Some editorial material and ads in Hustler magazine use young-looking models with captions saying they are, for example, “barely legal,” playing to readers’ interest in teenage temptresses. Flynt also publishes, among 25 other adult magazines, one entitled “Barely Legal.” But Hustler says it keeps records of its models’ ages as required by federal law, and it dutifully publishes the required statement that “all nude models are 18 years of age or older.” Child pornography seems to be a business for amateurs, not sophisticated publishers. Flynt himself believes child pornography should be banned as violating the rights of people not old enough to consent. But he says that among consenting adults, material involving sexuality should be their own business.



Alongside the dozens of pink shots in an issue of Hustler is some serious political writing. For example, a typical 2009 issue had full-page columns by Robert Scheer, Nat Hentoff, and Alex Bennett. It also had a vicious cartoon lampooning Rush Limbaugh, another cartoon in which God “tortures” George W. Bush to get the “truth” by urinating on him, and a tame but serious anti-war cartoon. (Flynt says war is what is obscene.) The Asshole-of-the-Month target was Congresswoman Jane Harmon, taken to task in vulgar terms over her attempt to get appointed chair of the House Intelligence Committee. The issue’s Publisher’s Statement by Flynt was “Is It Socialism?” a simplistic defense of President Obama’s health care and other programs. (The Flynt column was on a page facing a very graphic pink shot advertising phone sex.) All the political material was in the first 21 pages of the magazine.

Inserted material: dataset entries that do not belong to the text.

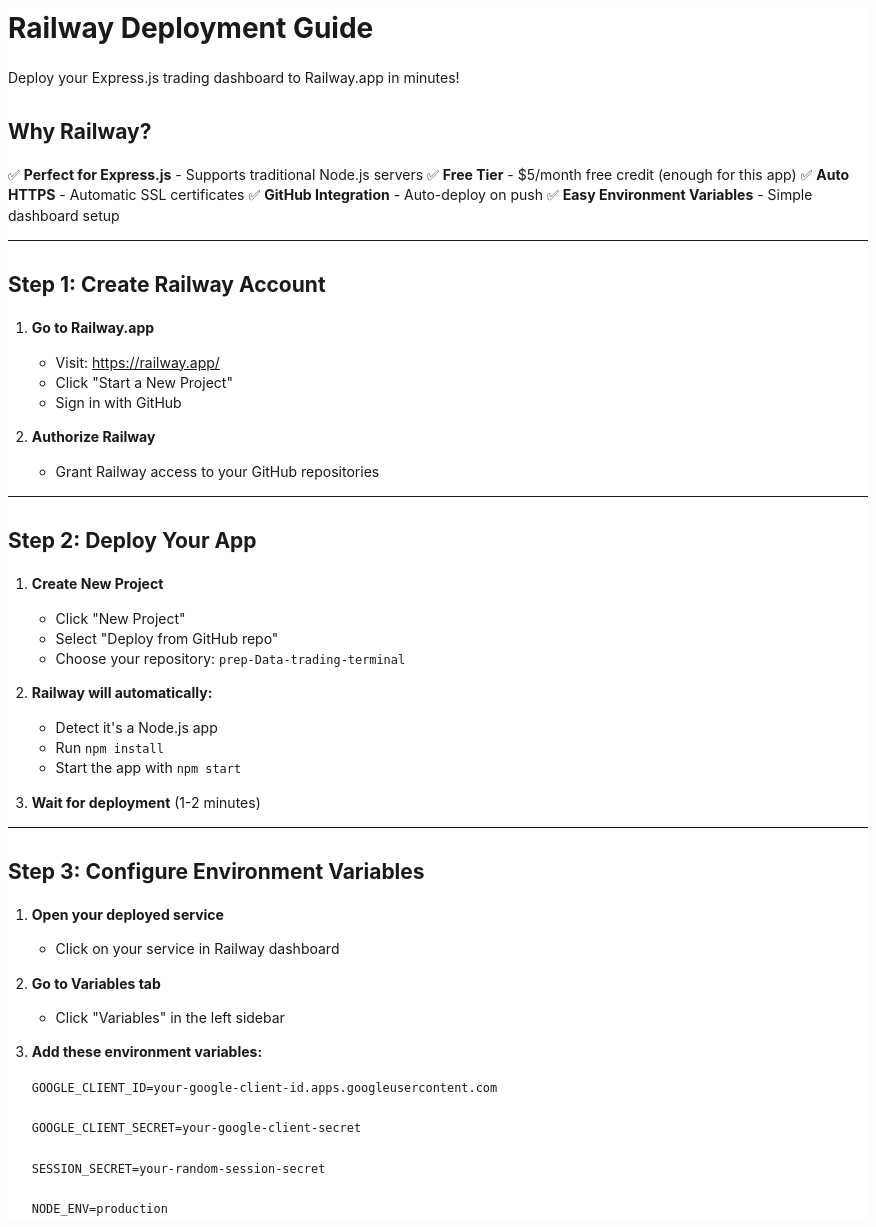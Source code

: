 # Railway Deployment Guide

Deploy your Express.js trading dashboard to Railway.app in minutes!

## Why Railway?

✅ **Perfect for Express.js** - Supports traditional Node.js servers
✅ **Free Tier** - $5/month free credit (enough for this app)
✅ **Auto HTTPS** - Automatic SSL certificates
✅ **GitHub Integration** - Auto-deploy on push
✅ **Easy Environment Variables** - Simple dashboard setup

---

## Step 1: Create Railway Account

1. **Go to Railway.app**
   - Visit: https://railway.app/
   - Click "Start a New Project"
   - Sign in with GitHub

2. **Authorize Railway**
   - Grant Railway access to your GitHub repositories

---

## Step 2: Deploy Your App

1. **Create New Project**
   - Click "New Project"
   - Select "Deploy from GitHub repo"
   - Choose your repository: `prep-Data-trading-terminal`

2. **Railway will automatically:**
   - Detect it's a Node.js app
   - Run `npm install`
   - Start the app with `npm start`

3. **Wait for deployment** (1-2 minutes)

---

## Step 3: Configure Environment Variables

1. **Open your deployed service**
   - Click on your service in Railway dashboard

2. **Go to Variables tab**
   - Click "Variables" in the left sidebar

3. **Add these environment variables:**

   ```
   GOOGLE_CLIENT_ID=your-google-client-id.apps.googleusercontent.com

   GOOGLE_CLIENT_SECRET=your-google-client-secret

   SESSION_SECRET=your-random-session-secret

   NODE_ENV=production
   ```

The balance of the magazine consisted overwhelmingly of sexually explicit pictures and pornographic articles, interspersed with extremely blunt advertisements for sex toys and phone sex. Indeed, by far the biggest section of the issue was 28 straight full pages of phone sex ads, all luridly illustrated.

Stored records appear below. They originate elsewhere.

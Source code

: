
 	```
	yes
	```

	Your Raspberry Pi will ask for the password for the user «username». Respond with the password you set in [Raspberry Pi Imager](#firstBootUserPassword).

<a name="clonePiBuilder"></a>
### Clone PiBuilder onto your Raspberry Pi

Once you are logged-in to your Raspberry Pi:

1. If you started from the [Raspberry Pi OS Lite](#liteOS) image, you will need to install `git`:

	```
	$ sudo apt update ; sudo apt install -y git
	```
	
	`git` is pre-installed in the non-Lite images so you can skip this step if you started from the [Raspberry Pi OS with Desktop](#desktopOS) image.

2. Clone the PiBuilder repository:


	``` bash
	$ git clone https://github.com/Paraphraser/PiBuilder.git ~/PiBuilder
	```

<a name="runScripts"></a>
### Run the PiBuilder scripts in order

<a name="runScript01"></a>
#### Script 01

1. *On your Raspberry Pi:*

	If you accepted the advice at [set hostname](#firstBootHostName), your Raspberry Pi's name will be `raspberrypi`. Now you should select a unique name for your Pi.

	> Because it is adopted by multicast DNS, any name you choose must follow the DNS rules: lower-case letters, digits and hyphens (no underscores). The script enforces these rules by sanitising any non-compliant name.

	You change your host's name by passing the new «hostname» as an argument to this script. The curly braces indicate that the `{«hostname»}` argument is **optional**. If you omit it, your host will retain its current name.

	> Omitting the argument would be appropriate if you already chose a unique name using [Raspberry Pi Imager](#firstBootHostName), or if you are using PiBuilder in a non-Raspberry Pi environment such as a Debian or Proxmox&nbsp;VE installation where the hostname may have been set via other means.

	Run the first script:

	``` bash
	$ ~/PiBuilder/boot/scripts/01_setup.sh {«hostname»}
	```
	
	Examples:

Flynt’s autobiography provides clues to his business strategy. According to Flynt, the “text” of adult magazines doesn’t “make a damn bit of difference,” as lonely men “read them with one hand.” Flynt’s magazines are more sexually explicit than men’s magazines like Playboy and Penthouse, and he doesn’t care if he frightens away advertisers because he charges $11.99 for the magazine. “The vulgar nature of our cartoons and features [is] a matter of editorial policy. We ... intentionally try to offend people,” he admits.

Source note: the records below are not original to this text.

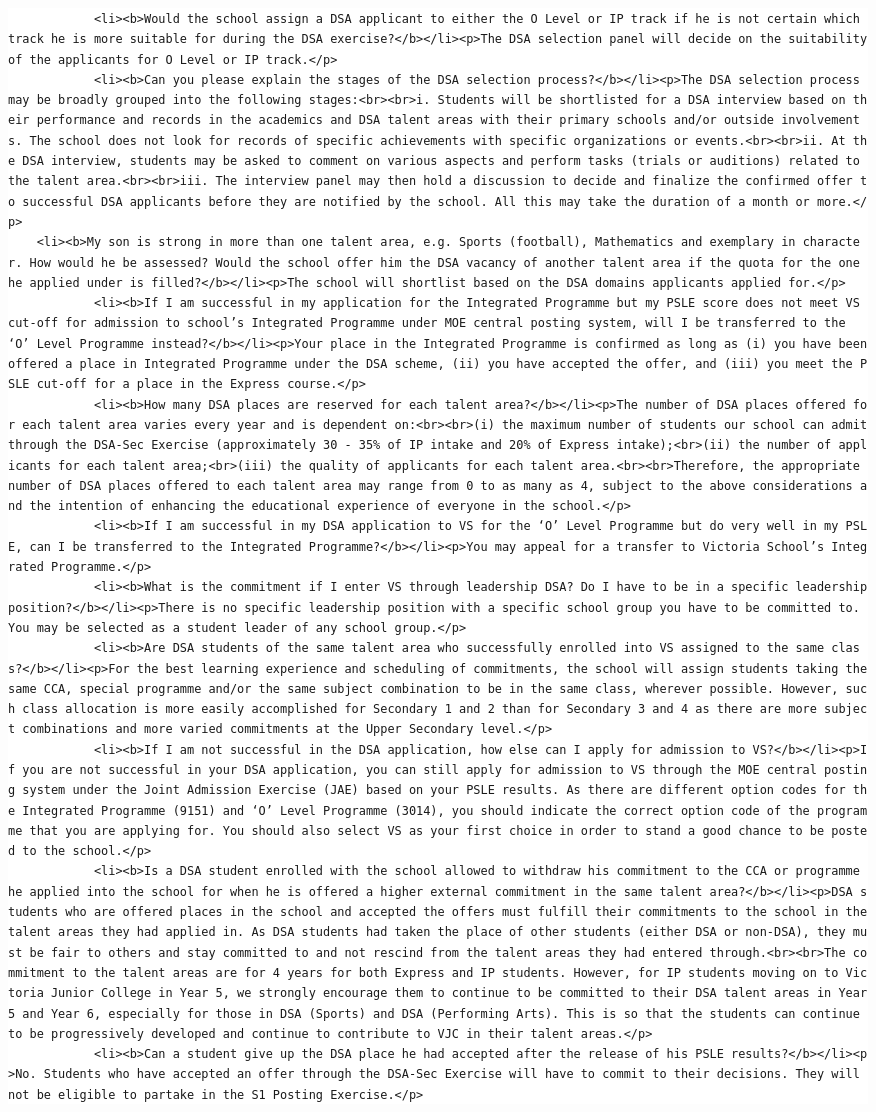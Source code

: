 				<li><b>Would the school assign a DSA applicant to either the O Level or IP track if he is not certain which track he is more suitable for during the DSA exercise?</b></li><p>The DSA selection panel will decide on the suitability of the applicants for O Level or IP track.</p>
				<li><b>Can you please explain the stages of the DSA selection process?</b></li><p>The DSA selection process may be broadly grouped into the following stages:<br><br>i. Students will be shortlisted for a DSA interview based on their performance and records in the academics and DSA talent areas with their primary schools and/or outside involvements. The school does not look for records of specific achievements with specific organizations or events.<br><br>ii. At the DSA interview, students may be asked to comment on various aspects and perform tasks (trials or auditions) related to the talent area.<br><br>iii. The interview panel may then hold a discussion to decide and finalize the confirmed offer to successful DSA applicants before they are notified by the school. All this may take the duration of a month or more.</p>
        <li><b>My son is strong in more than one talent area, e.g. Sports (football), Mathematics and exemplary in character. How would he be assessed? Would the school offer him the DSA vacancy of another talent area if the quota for the one he applied under is filled?</b></li><p>The school will shortlist based on the DSA domains applicants applied for.</p>
				<li><b>If I am successful in my application for the Integrated Programme but my PSLE score does not meet VS cut-off for admission to school’s Integrated Programme under MOE central posting system, will I be transferred to the ‘O’ Level Programme instead?</b></li><p>Your place in the Integrated Programme is confirmed as long as (i) you have been offered a place in Integrated Programme under the DSA scheme, (ii) you have accepted the offer, and (iii) you meet the PSLE cut-off for a place in the Express course.</p>
				<li><b>How many DSA places are reserved for each talent area?</b></li><p>The number of DSA places offered for each talent area varies every year and is dependent on:<br><br>(i) the maximum number of students our school can admit through the DSA-Sec Exercise (approximately 30 - 35% of IP intake and 20% of Express intake);<br>(ii) the number of applicants for each talent area;<br>(iii) the quality of applicants for each talent area.<br><br>Therefore, the appropriate number of DSA places offered to each talent area may range from 0 to as many as 4, subject to the above considerations and the intention of enhancing the educational experience of everyone in the school.</p>
				<li><b>If I am successful in my DSA application to VS for the ‘O’ Level Programme but do very well in my PSLE, can I be transferred to the Integrated Programme?</b></li><p>You may appeal for a transfer to Victoria School’s Integrated Programme.</p>
				<li><b>What is the commitment if I enter VS through leadership DSA? Do I have to be in a specific leadership position?</b></li><p>There is no specific leadership position with a specific school group you have to be committed to. You may be selected as a student leader of any school group.</p>
				<li><b>Are DSA students of the same talent area who successfully enrolled into VS assigned to the same class?</b></li><p>For the best learning experience and scheduling of commitments, the school will assign students taking the same CCA, special programme and/or the same subject combination to be in the same class, wherever possible. However, such class allocation is more easily accomplished for Secondary 1 and 2 than for Secondary 3 and 4 as there are more subject combinations and more varied commitments at the Upper Secondary level.</p>
				<li><b>If I am not successful in the DSA application, how else can I apply for admission to VS?</b></li><p>If you are not successful in your DSA application, you can still apply for admission to VS through the MOE central posting system under the Joint Admission Exercise (JAE) based on your PSLE results. As there are different option codes for the Integrated Programme (9151) and ‘O’ Level Programme (3014), you should indicate the correct option code of the programme that you are applying for. You should also select VS as your first choice in order to stand a good chance to be posted to the school.</p>
				<li><b>Is a DSA student enrolled with the school allowed to withdraw his commitment to the CCA or programme he applied into the school for when he is offered a higher external commitment in the same talent area?</b></li><p>DSA students who are offered places in the school and accepted the offers must fulfill their commitments to the school in the talent areas they had applied in. As DSA students had taken the place of other students (either DSA or non-DSA), they must be fair to others and stay committed to and not rescind from the talent areas they had entered through.<br><br>The commitment to the talent areas are for 4 years for both Express and IP students. However, for IP students moving on to Victoria Junior College in Year 5, we strongly encourage them to continue to be committed to their DSA talent areas in Year 5 and Year 6, especially for those in DSA (Sports) and DSA (Performing Arts). This is so that the students can continue to be progressively developed and continue to contribute to VJC in their talent areas.</p>
				<li><b>Can a student give up the DSA place he had accepted after the release of his PSLE results?</b></li><p>No. Students who have accepted an offer through the DSA-Sec Exercise will have to commit to their decisions. They will not be eligible to partake in the S1 Posting Exercise.</p>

Flynt seems to try to avoid entanglement with the legal system by putting on the cover of each issue, in microscopic type, the following: “WARNING: Material is of an adult nature. This literature is not intended for minors, and under no circumstances are they to view it, possess it, or place orders for merchandise offered herein.” The “literature” referred to apparently is not the political material, for there is no reason why minors should be shielded from it. Rather, a cynic might conclude that claiming “literature” status is a transparent attempt to squeeze within the Miller obscenity definition’s allowance for literary value. In fact, the pages of political material probably insulate Hustler from obscenity prosecution because, under Miller, the work “taken as a whole” must be considered, and no court could conclude that a Hustler issue lacks political value.



The inside front cover of the November 1983 issue of Hustler featured a full-page parody of an advertisement for Campari liqueur. It was a takeoff on a Campari advertising campaign in which celebrities were interviewed about their “first time.” By the end of the interviews it was clear that the celebrities meant the first time they tried Campari, but the ads played on the sexual double entendre. Hustler’s version had a picture of the Reverend Jerry Falwell and was headlined “Jerry Falwell talks about his first time.” Falwell was of course the leader of the Moral Majority, a major figure in the religious right, a frequent critic of pornography, and a frequent target of Larry Flynt’s wrath. The fake Campari ad featured an “interview” with Falwell, who said his first time was with his mother in an outhouse. The ad “quoted” Falwell as saying, “I never really expected to make it with Mom, but then after she showed all the other guys in town such a good time, I figured, ‘What the hell!’” In the ad Falwell says: “We were drunk off our Godfearing asses.... Mom looked better than a Baptist whore with a $100 donation.” The parody concluded with Falwell claiming: “I always get sloshed before I go out to the pulpit. You don’t think I could lay down all that bullshit sober, do you?” In tiny type at the bottom of the page was the disclaimer: “Ad parody—not to be taken seriously.”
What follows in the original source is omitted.